Training killed when using DIET config

Hi, really nice to see the new DIET classifier, good job rasa team.

I got a probelm when training DIET, 58%20PM

My process was killed, because of extreme resource starvation, even if I only tried to use light config: language: en pipeline:

  • name: ConveRTTokenizer
  • name: ConveRTFeaturizer
  • name: CountVectorsFeaturizer
  • name: CountVectorsFeaturizer analyzer: char_wb min_ngram: 1 max_ngram: 4
  • name: DIETClassifier epochs: 20 learning_rate: 0.005 num_transformer_layers: 0 embedding_dimension: 10 weight_sparcity: 0.90 hidden_layer_sizes: text: [256, 128] policies:
  • name: EmbeddingPolicy max_history: 10 epochs: 20 batch_size:
    • 32
    • 64
  • max_history: 6 name: AugmentedMemoizationPolicy
  • core_threshold: 0.3 name: TwoStageFallbackPolicy nlu_threshold: 0.8
  • name: FormPolicy
  • name: MappingPolicy

My question is: is there a hardware requirement for training DIET? I am using GCP 4xCPU 26GB compute engine, but seems not enough……

1 Like

what is the size of your training data?

config you provided, doesn’t correspond to the log

Thanks for your response: my nlu.md file is 314,836 bytes (373 KB on disk) sorry, I pasted a wrong one, my config is:

  • name: ConveRTTokenizer
  • name: ConveRTFeaturizer
  • name: CountVectorsFeaturizer
  • name: CountVectorsFeaturizer analyzer: char_wb min_ngram: 1 max_ngram: 4
    • name: RegexFeaturizer
    • name: LexicalSyntacticFeaturizer
    • name: EntitySynonymMapper
    • name: DIETClassifier intent_classification: Ture entity_recognition: True use_masked_language_model: False number_of_transformer_layers: 0

policies:

  • name: EmbeddingPolicy max_history: 10 epochs: 20 batch_size:
    • 32
    • 64
  • max_history: 6 name: AugmentedMemoizationPolicy
  • core_threshold: 0.3 name: TwoStageFallbackPolicy nlu_threshold: 0.8
  • name: FormPolicy
  • name: MappingPolicy

Or should I splite intent classification and entity extraction by using 2 DIET classifier component?
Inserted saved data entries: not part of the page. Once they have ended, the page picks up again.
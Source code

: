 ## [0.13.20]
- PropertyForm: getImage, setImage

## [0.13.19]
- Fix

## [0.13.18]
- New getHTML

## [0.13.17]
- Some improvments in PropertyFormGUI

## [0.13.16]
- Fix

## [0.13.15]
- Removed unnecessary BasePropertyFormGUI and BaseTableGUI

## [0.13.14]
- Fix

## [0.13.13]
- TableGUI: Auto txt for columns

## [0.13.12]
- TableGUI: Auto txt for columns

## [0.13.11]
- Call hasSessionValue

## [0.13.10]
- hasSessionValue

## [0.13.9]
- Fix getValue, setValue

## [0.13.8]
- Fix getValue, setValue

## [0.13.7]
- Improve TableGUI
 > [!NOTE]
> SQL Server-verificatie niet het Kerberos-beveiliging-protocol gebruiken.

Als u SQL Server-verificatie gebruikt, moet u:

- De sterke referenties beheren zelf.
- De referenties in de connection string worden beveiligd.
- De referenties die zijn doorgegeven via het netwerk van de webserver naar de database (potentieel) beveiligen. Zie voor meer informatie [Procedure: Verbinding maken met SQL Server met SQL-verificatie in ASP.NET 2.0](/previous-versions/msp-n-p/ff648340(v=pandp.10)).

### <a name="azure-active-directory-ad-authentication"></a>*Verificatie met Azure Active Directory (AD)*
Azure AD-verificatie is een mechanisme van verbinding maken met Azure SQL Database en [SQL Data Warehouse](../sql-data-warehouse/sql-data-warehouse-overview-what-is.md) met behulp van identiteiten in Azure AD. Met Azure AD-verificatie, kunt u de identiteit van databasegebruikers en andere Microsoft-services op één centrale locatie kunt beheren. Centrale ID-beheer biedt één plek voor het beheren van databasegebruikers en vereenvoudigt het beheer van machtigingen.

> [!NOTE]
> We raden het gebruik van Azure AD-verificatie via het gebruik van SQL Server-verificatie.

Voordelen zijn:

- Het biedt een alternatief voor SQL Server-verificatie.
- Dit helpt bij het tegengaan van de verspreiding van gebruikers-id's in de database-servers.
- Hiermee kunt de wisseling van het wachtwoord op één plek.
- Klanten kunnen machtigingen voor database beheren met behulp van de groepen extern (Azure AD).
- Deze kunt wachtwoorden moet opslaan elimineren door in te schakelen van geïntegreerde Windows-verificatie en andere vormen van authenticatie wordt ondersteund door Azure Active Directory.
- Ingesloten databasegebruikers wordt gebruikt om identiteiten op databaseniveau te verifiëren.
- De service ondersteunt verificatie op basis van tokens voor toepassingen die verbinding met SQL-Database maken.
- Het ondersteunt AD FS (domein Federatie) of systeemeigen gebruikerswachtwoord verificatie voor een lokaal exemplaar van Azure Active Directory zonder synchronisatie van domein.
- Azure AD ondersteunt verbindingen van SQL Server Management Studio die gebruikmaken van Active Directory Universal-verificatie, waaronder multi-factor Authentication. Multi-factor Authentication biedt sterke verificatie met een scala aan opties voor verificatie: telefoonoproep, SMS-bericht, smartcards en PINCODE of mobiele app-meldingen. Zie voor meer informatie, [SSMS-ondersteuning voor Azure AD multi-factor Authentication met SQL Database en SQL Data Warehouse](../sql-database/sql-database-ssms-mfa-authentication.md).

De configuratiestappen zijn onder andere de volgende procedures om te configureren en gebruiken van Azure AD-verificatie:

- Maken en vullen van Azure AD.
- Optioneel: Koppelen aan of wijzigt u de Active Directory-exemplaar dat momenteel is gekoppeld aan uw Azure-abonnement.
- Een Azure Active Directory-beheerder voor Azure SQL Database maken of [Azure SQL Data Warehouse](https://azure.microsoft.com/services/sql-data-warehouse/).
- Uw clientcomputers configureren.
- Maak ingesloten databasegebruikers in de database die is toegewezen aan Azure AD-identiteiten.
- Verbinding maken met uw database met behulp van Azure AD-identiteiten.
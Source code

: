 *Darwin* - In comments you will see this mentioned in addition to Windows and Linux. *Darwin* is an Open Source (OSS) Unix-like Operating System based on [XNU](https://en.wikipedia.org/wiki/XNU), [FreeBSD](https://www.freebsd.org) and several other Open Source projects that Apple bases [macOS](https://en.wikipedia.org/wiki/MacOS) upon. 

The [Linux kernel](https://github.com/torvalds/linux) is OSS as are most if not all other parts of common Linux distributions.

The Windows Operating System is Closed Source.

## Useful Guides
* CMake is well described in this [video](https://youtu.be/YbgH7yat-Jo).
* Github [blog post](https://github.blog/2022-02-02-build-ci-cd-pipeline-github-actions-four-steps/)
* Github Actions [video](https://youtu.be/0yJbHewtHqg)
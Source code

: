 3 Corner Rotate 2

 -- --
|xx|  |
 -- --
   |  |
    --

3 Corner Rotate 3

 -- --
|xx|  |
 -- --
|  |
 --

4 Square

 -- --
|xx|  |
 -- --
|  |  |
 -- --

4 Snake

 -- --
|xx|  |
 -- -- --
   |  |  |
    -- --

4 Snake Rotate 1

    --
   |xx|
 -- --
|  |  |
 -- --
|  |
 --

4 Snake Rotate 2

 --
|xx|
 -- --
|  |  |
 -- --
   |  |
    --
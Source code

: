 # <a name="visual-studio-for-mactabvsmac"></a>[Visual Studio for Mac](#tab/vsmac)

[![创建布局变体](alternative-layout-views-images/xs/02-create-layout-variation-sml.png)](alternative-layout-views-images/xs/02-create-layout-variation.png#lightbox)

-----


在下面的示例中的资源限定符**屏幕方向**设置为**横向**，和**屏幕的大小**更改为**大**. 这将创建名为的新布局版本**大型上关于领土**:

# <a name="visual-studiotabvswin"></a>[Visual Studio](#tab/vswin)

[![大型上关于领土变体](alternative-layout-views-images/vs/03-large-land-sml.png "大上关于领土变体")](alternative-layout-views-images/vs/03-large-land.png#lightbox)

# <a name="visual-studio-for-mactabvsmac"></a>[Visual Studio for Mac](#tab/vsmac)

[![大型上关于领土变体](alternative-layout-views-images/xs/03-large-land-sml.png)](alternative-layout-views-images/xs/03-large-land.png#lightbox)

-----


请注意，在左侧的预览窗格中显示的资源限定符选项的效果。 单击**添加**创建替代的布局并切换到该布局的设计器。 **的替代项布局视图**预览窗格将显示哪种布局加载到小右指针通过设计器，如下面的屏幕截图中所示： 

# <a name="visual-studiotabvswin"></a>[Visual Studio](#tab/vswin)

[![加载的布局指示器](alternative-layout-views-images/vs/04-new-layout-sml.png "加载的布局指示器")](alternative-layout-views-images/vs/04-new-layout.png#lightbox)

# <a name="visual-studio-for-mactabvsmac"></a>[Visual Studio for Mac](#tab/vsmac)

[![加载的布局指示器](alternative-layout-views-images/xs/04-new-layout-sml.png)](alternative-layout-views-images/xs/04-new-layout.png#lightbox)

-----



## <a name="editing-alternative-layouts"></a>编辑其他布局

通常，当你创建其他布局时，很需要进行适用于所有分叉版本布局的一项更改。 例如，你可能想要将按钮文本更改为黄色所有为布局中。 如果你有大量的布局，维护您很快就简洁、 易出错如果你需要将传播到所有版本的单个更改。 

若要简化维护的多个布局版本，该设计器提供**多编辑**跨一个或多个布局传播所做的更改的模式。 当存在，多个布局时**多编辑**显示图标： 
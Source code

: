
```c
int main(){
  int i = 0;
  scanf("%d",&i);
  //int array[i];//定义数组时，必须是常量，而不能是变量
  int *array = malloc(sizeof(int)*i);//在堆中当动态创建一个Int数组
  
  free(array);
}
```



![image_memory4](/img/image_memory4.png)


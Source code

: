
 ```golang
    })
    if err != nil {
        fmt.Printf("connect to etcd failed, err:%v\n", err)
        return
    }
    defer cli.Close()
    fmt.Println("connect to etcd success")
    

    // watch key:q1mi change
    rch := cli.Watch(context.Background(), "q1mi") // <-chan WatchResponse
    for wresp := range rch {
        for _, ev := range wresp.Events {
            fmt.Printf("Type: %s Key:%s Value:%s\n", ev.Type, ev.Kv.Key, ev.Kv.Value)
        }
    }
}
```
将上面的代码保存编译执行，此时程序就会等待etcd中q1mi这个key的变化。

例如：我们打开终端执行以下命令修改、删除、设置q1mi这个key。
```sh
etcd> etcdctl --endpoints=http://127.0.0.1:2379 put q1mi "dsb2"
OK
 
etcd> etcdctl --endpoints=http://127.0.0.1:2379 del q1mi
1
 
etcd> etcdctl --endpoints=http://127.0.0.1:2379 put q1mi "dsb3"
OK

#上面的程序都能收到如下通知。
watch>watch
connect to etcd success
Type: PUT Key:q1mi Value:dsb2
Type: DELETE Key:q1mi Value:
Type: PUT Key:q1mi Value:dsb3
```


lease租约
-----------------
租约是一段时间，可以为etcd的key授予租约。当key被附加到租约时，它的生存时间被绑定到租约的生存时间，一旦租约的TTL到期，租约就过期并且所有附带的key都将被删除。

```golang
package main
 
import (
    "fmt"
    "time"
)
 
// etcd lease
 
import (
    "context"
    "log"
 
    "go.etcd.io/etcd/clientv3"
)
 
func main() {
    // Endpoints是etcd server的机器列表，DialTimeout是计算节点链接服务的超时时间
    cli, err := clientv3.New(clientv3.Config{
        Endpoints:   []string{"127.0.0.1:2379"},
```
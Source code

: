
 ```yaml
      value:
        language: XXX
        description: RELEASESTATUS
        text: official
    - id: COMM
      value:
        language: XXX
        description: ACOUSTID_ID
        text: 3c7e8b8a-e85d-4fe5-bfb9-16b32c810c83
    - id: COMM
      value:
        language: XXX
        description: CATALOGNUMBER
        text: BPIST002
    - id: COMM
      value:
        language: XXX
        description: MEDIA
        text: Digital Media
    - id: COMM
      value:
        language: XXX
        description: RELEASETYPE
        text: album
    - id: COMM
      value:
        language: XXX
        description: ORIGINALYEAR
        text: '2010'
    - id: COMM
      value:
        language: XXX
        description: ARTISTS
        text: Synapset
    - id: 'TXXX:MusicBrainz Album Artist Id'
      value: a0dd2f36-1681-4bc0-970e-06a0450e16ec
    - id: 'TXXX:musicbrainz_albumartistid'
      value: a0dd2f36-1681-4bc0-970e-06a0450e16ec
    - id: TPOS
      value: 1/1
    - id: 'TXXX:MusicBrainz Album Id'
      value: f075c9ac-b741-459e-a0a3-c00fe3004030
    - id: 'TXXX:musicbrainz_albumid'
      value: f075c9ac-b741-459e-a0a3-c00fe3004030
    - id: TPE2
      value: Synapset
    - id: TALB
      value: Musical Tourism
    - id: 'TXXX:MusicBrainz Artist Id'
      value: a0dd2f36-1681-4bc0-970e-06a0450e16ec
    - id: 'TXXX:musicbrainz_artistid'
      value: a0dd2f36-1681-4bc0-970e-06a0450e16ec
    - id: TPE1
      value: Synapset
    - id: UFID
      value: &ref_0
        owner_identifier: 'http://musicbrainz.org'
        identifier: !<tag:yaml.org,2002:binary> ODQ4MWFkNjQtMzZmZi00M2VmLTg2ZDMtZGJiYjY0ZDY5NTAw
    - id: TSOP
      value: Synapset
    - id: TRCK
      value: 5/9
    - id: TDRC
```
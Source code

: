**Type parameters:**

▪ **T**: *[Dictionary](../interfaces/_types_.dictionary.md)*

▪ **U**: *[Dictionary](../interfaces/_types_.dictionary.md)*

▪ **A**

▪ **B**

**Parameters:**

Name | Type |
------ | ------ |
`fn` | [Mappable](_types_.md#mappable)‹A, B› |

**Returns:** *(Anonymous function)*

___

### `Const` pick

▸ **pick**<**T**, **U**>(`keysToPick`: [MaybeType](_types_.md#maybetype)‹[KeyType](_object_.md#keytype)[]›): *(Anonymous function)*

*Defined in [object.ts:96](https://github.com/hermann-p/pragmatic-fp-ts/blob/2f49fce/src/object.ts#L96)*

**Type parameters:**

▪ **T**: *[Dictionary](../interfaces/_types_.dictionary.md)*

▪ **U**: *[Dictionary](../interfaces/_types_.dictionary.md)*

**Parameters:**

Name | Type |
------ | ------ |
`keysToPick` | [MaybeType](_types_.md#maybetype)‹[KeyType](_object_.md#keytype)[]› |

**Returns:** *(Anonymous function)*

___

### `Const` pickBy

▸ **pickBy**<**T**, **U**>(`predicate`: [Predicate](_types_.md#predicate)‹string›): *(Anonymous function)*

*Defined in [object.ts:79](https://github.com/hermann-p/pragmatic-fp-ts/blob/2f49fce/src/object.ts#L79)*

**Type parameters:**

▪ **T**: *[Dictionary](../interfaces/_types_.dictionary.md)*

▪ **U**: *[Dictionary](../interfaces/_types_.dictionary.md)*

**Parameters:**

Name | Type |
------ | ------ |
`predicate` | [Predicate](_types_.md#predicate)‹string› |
try removing name: CountVectorsFeaturizer analyzer: char_wb min_ngram: 1 max_ngram: 4 and see whether it’ll start working

Thanks for your suggestion, I removed both countvectorfeaturizer and unfortunately it still not working: 24%20AM

is there a way to find out why the process was killed?

Yes, I was monitoring the CPU and memory usage during training, I think that’s because cpu usage is too high

I have the same problem, have you solved it?